1.29.2004

on waiting.

Yesterday, I was on my way to a class on the fourth floor of the science building. I always take the stairs to the second floor, and if I'm feeling frisky, I might take the stairs to the third floor. But the way to the fourth floor is strictly on the elevator. There are two elevators in this particular building, each facing the other in a little area set away from the main traffic of the hallway so people can wait for their laziness ride without blocking the hall.

I arrived at the waiting area and saw two other people waiting for the elevator. So I took my place among them, situated so that I looked like I was reading the sign I'd read a thousand times before to avoid embarrassing eye contact with strangers. Sometimes the elevator takes longer than others, but after a while, I started getting impatient and turned to make the futile and irritating effort of pushing the button over and over, as if the elevator cared that I was going to be late. It indeed had been a long time, because I personally get very irritated when people repeatedly push the button.
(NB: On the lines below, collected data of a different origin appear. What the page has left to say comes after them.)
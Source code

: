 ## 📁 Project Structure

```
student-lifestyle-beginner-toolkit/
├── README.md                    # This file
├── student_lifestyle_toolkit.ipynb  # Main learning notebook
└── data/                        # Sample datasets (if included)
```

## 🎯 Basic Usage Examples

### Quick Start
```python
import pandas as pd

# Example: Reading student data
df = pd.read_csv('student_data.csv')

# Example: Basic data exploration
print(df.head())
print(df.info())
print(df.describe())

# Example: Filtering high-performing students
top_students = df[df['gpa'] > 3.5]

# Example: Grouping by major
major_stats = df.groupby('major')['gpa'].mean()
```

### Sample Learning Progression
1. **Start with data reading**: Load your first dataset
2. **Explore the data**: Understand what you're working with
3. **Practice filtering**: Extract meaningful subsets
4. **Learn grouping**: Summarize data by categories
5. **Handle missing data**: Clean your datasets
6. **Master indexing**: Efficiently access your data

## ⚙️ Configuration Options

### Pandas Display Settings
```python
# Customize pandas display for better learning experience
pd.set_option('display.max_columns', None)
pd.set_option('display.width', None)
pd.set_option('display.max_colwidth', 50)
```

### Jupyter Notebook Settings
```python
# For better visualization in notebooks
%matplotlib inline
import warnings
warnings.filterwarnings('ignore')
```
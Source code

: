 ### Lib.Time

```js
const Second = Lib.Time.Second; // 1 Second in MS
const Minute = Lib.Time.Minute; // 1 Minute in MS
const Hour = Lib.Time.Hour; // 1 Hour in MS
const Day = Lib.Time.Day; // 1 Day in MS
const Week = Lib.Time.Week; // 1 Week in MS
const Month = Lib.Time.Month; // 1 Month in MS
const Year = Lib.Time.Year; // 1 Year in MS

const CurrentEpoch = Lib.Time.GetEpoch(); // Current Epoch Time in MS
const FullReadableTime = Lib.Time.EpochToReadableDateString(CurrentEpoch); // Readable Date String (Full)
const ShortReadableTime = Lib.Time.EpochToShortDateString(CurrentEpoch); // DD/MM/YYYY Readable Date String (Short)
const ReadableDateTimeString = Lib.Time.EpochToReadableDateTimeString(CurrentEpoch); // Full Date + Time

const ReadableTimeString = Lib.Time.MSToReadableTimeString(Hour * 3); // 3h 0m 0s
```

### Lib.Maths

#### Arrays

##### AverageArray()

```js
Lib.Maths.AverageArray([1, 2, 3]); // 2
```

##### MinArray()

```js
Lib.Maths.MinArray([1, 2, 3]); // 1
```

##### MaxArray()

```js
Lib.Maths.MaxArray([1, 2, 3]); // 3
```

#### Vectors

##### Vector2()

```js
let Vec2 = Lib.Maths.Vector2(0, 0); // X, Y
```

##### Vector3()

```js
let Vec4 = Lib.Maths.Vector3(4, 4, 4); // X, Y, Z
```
It is one in a long list of elevator behavior protocol, including taking the elevator to the second floor, trying to strike up conversations with strangers, and taking the elevator down.

When I turned to push the button, I noticed that the button was not lit up. I pushed it, it lit up for half a second, and then turned off. Immediately after, I heard that familiar ding and the elevator behind me opened. The three us of, plus two others that arrived after I did, had all been waiting on an elevator that hadn't been summoned, that was in fact there the whole time.

Ridiculous.

The same thing happens all the time when people arrive early for a class. Sometimes the class before is still in the classroom, and sometimes the door is locked, so it's not uncommon to see students sitting around in the hall five to ten minutes before the hour. If there is already a person there waiting, the people that arrive later will never check to see if the classroom is available. They'll all sit down and wait too. Then you end up with twenty students sitting in the hall outside an unlocked and empty classroom when the teacher walks up, assesses the situation and decides maybe that the tests are all going to need curves.

The problem lies in the fact that people take for granted that other people know what they're doing, and even in a higher education setting, that's a poor assumption. We assume they've tried to open the door, that they've called the elevator, that there is a reason we're forced to wait before proceeding on to the next place where we will wait some more. This entry isn't necessarily a rant that people are stupid, but just maybe that they're a little too trusting that people aren't stupid.

And then this morning, I walked behind a girl to the elevator who walked to the waiting area and stopped and stood in front of the call button without pushing it. I sighed, pushed the button, and waited.

Okay, maybe some people are just stupid.